If your business involves managing several vehicles over a large area, a vehicle tracking system
can help improve your operations. These systems use Global Positioning System (GPS) technology to monitor the location, speed, and direction of each vehicle in your fleet, eliminating the need for phones, pagers, and other communication devices. Businesses that use GPS tracking include bus and taxi companies, high-volume delivery, and asset tracking.
There are different types of tracking systems available, each one suited to specific applications. It's important to know which vehicle tracking system will work best for your type of operation. Here's a quick guide to GPS tracking, your options, and what it can do for you.
A tracking device can be considered passive or active. A passive device records basic vehicle information such as speed, location, direction, and heading. Some can also trigger simple functions like ignition and opening/closing of doors. Once the vehicle reaches it's destination, which is programmed into the device, the tracker can be removed and the data can be downloaded onto a computer.

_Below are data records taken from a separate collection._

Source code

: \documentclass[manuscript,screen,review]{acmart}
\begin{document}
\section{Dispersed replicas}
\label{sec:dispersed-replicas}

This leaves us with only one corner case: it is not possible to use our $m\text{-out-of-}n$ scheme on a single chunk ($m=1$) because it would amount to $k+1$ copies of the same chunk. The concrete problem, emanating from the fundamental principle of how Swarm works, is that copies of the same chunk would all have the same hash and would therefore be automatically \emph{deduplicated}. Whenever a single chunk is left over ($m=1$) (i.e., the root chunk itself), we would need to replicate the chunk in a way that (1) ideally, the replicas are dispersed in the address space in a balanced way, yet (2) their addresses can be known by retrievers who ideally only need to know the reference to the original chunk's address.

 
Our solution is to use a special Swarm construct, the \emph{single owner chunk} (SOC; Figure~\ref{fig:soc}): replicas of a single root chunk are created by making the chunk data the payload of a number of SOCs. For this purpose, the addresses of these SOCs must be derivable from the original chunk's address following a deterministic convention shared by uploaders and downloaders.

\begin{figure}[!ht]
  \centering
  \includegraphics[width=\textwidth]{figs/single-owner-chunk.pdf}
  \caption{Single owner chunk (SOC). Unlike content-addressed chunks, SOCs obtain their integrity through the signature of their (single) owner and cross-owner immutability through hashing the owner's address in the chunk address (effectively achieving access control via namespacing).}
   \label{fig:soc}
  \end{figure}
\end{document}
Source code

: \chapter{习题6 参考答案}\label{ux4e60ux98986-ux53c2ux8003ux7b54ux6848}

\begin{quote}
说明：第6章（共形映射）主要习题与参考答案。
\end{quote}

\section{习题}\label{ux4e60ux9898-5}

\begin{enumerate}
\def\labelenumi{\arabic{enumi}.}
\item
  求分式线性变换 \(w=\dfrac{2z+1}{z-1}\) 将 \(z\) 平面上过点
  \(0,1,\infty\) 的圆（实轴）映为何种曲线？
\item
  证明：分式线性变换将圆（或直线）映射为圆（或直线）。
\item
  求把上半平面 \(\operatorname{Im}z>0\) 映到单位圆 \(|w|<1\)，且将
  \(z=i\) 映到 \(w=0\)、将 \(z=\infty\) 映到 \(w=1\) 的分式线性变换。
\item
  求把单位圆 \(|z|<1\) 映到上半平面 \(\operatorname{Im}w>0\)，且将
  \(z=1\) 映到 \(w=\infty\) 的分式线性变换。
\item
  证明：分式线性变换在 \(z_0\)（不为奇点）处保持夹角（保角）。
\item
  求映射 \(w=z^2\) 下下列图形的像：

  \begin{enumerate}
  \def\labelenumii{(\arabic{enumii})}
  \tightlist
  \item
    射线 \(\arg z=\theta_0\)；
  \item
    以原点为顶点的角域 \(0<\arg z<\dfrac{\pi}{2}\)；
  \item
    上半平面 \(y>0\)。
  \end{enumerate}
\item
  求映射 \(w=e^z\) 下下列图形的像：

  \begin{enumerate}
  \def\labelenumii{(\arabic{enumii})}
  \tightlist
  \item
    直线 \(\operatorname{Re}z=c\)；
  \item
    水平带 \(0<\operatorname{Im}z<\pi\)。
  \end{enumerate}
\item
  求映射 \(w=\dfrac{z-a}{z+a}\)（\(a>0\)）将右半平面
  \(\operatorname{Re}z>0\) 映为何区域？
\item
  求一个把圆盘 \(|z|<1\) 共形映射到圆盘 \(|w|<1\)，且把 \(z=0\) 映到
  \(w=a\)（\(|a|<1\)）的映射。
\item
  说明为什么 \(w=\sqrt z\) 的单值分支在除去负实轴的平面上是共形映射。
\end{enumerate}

Newer devices have an automatic download feature using wireless connections.
An active device records information in the same way, but also transmits it in real-time to a central database. Transmission may be via cellular network or satellite; the latter is more commonly used in wide area operations.
Types of tracking units
GPS trackers can also be classified according to how they store and send data. There are currently three types: data loggers, data pushers, and data pullers. Data loggers are the only passive vehicle tracking system; that is, all they do is record data from the vehicle. They usually have an on-board memory where information is stored for later retrieval. Data pushers do the same, but instead of storing data, they "push" or forward it to a remote computer at regular intervals. Data pullers, the most advanced units, allow personnel at the database to retrieve information as necessary, regardless of the vehicle's location.
Besides a tracking unit, you will also need access to GPS to be able to track your fleet. Most companies use a fleet management service such as Fleet Trax (www.fleettrax.com) to take care of the technicalities. The service may also include subscription to a web-based database, where all the information is forwarded and retrieved.
GPS trackers can be used freely by private citizens, but large-scale use may require a search warrant. The concept of tracking has raised some concerns about personal privacy, as trackers can reveal patterns about a person's behavior and movement after some time. To avoid inquiries, make sure all drivers in your fleet are aware of the vehicle tracking system and understand how it works. Have them sign an agreement upon hiring, indicating their consent to being tracked.